About this task:
Reproduce the records below exactly; no pictures.

Information:
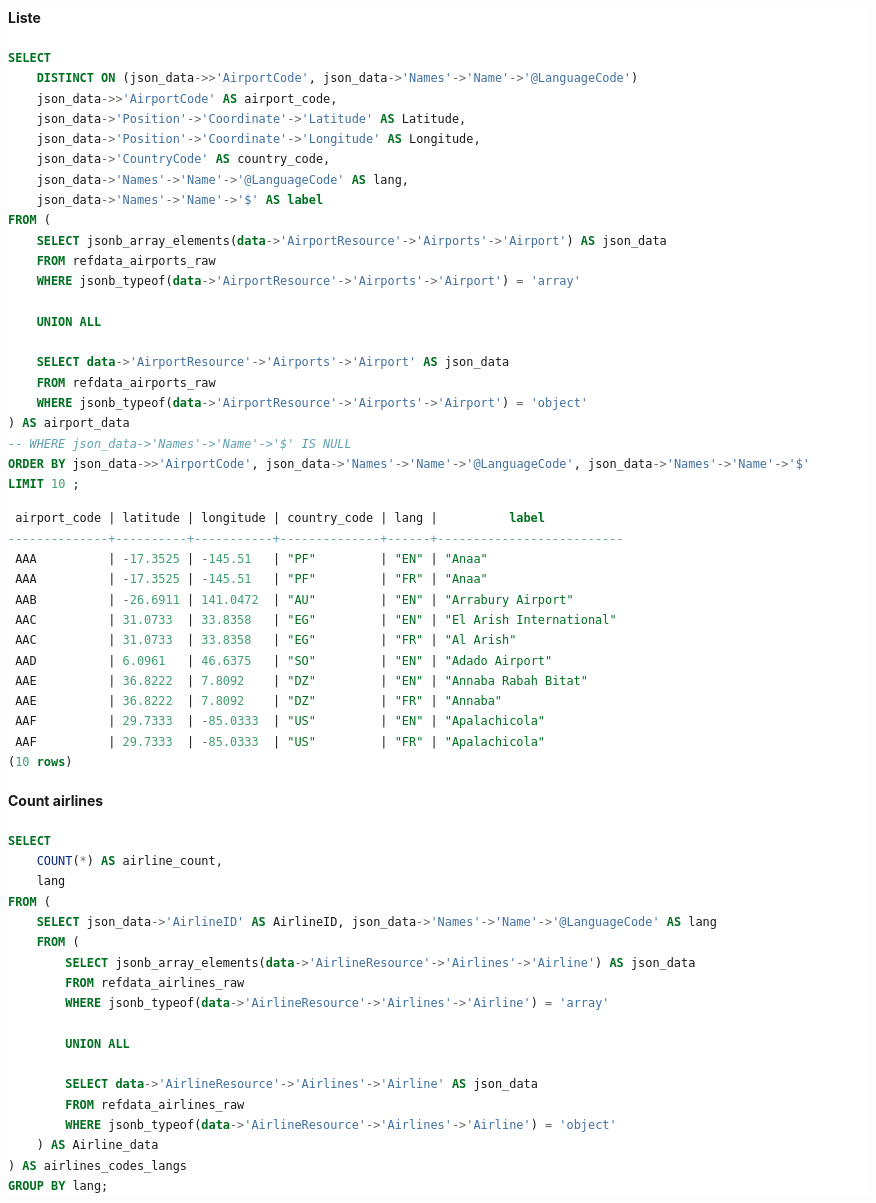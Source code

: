 #### Liste

```sql
SELECT 
    DISTINCT ON (json_data->>'AirportCode', json_data->'Names'->'Name'->'@LanguageCode')
    json_data->>'AirportCode' AS airport_code, 
	json_data->'Position'->'Coordinate'->'Latitude' AS Latitude, 
	json_data->'Position'->'Coordinate'->'Longitude' AS Longitude, 
	json_data->'CountryCode' AS country_code, 
	json_data->'Names'->'Name'->'@LanguageCode' AS lang, 
	json_data->'Names'->'Name'->'$' AS label
FROM (
    SELECT jsonb_array_elements(data->'AirportResource'->'Airports'->'Airport') AS json_data
    FROM refdata_airports_raw
    WHERE jsonb_typeof(data->'AirportResource'->'Airports'->'Airport') = 'array'

    UNION ALL

    SELECT data->'AirportResource'->'Airports'->'Airport' AS json_data
    FROM refdata_airports_raw
    WHERE jsonb_typeof(data->'AirportResource'->'Airports'->'Airport') = 'object'
) AS airport_data 
-- WHERE json_data->'Names'->'Name'->'$' IS NULL
ORDER BY json_data->>'AirportCode', json_data->'Names'->'Name'->'@LanguageCode', json_data->'Names'->'Name'->'$'
LIMIT 10 ;
```


```sql
 airport_code | latitude | longitude | country_code | lang |          label
--------------+----------+-----------+--------------+------+--------------------------
 AAA          | -17.3525 | -145.51   | "PF"         | "EN" | "Anaa"
 AAA          | -17.3525 | -145.51   | "PF"         | "FR" | "Anaa"
 AAB          | -26.6911 | 141.0472  | "AU"         | "EN" | "Arrabury Airport"
 AAC          | 31.0733  | 33.8358   | "EG"         | "EN" | "El Arish International"
 AAC          | 31.0733  | 33.8358   | "EG"         | "FR" | "Al Arish"
 AAD          | 6.0961   | 46.6375   | "SO"         | "EN" | "Adado Airport"
 AAE          | 36.8222  | 7.8092    | "DZ"         | "EN" | "Annaba Rabah Bitat"
 AAE          | 36.8222  | 7.8092    | "DZ"         | "FR" | "Annaba"
 AAF          | 29.7333  | -85.0333  | "US"         | "EN" | "Apalachicola"
 AAF          | 29.7333  | -85.0333  | "US"         | "FR" | "Apalachicola"
(10 rows)
```

#### Count airlines

```sql
SELECT 
    COUNT(*) AS airline_count,
    lang
FROM (
    SELECT json_data->'AirlineID' AS AirlineID, json_data->'Names'->'Name'->'@LanguageCode' AS lang
    FROM (
        SELECT jsonb_array_elements(data->'AirlineResource'->'Airlines'->'Airline') AS json_data
        FROM refdata_airlines_raw
        WHERE jsonb_typeof(data->'AirlineResource'->'Airlines'->'Airline') = 'array'

        UNION ALL

        SELECT data->'AirlineResource'->'Airlines'->'Airline' AS json_data
        FROM refdata_airlines_raw
        WHERE jsonb_typeof(data->'AirlineResource'->'Airlines'->'Airline') = 'object'
    ) AS Airline_data
) AS airlines_codes_langs
GROUP BY lang;
```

Your solution:
Source code

: #### Liste

```sql
SELECT 
    DISTINCT ON (json_data->>'AirportCode', json_data->'Names'->'Name'->'@LanguageCode')
    json_data->>'AirportCode' AS airport_code, 
	json_data->'Position'->'Coordinate'->'Latitude' AS Latitude, 
	json_data->'Position'->'Coordinate'->'Longitude' AS Longitude, 
	json_data->'CountryCode' AS country_code, 
	json_data->'Names'->'Name'->'@LanguageCode' AS lang, 
	json_data->'Names'->'Name'->'$' AS label
FROM (
    SELECT jsonb_array_elements(data->'AirportResource'->'Airports'->'Airport') AS json_data
    FROM refdata_airports_raw
    WHERE jsonb_typeof(data->'AirportResource'->'Airports'->'Airport') = 'array'

    UNION ALL

    SELECT data->'AirportResource'->'Airports'->'Airport' AS json_data
    FROM refdata_airports_raw
    WHERE jsonb_typeof(data->'AirportResource'->'Airports'->'Airport') = 'object'
) AS airport_data 
-- WHERE json_data->'Names'->'Name'->'$' IS NULL
ORDER BY json_data->>'AirportCode', json_data->'Names'->'Name'->'@LanguageCode', json_data->'Names'->'Name'->'$'
LIMIT 10 ;
```


```sql
 airport_code | latitude | longitude | country_code | lang |          label
--------------+----------+-----------+--------------+------+--------------------------
 AAA          | -17.3525 | -145.51   | "PF"         | "EN" | "Anaa"
 AAA          | -17.3525 | -145.51   | "PF"         | "FR" | "Anaa"
 AAB          | -26.6911 | 141.0472  | "AU"         | "EN" | "Arrabury Airport"
 AAC          | 31.0733  | 33.8358   | "EG"         | "EN" | "El Arish International"
 AAC          | 31.0733  | 33.8358   | "EG"         | "FR" | "Al Arish"
 AAD          | 6.0961   | 46.6375   | "SO"         | "EN" | "Adado Airport"
 AAE          | 36.8222  | 7.8092    | "DZ"         | "EN" | "Annaba Rabah Bitat"
 AAE          | 36.8222  | 7.8092    | "DZ"         | "FR" | "Annaba"
 AAF          | 29.7333  | -85.0333  | "US"         | "EN" | "Apalachicola"
 AAF          | 29.7333  | -85.0333  | "US"         | "FR" | "Apalachicola"
(10 rows)
```

#### Count airlines

```sql
SELECT 
    COUNT(*) AS airline_count,
    lang
FROM (
    SELECT json_data->'AirlineID' AS AirlineID, json_data->'Names'->'Name'->'@LanguageCode' AS lang
    FROM (
        SELECT jsonb_array_elements(data->'AirlineResource'->'Airlines'->'Airline') AS json_data
        FROM refdata_airlines_raw
        WHERE jsonb_typeof(data->'AirlineResource'->'Airlines'->'Airline') = 'array'

        UNION ALL

        SELECT data->'AirlineResource'->'Airlines'->'Airline' AS json_data
        FROM refdata_airlines_raw
        WHERE jsonb_typeof(data->'AirlineResource'->'Airlines'->'Airline') = 'object'
    ) AS Airline_data
) AS airlines_codes_langs
GROUP BY lang;
```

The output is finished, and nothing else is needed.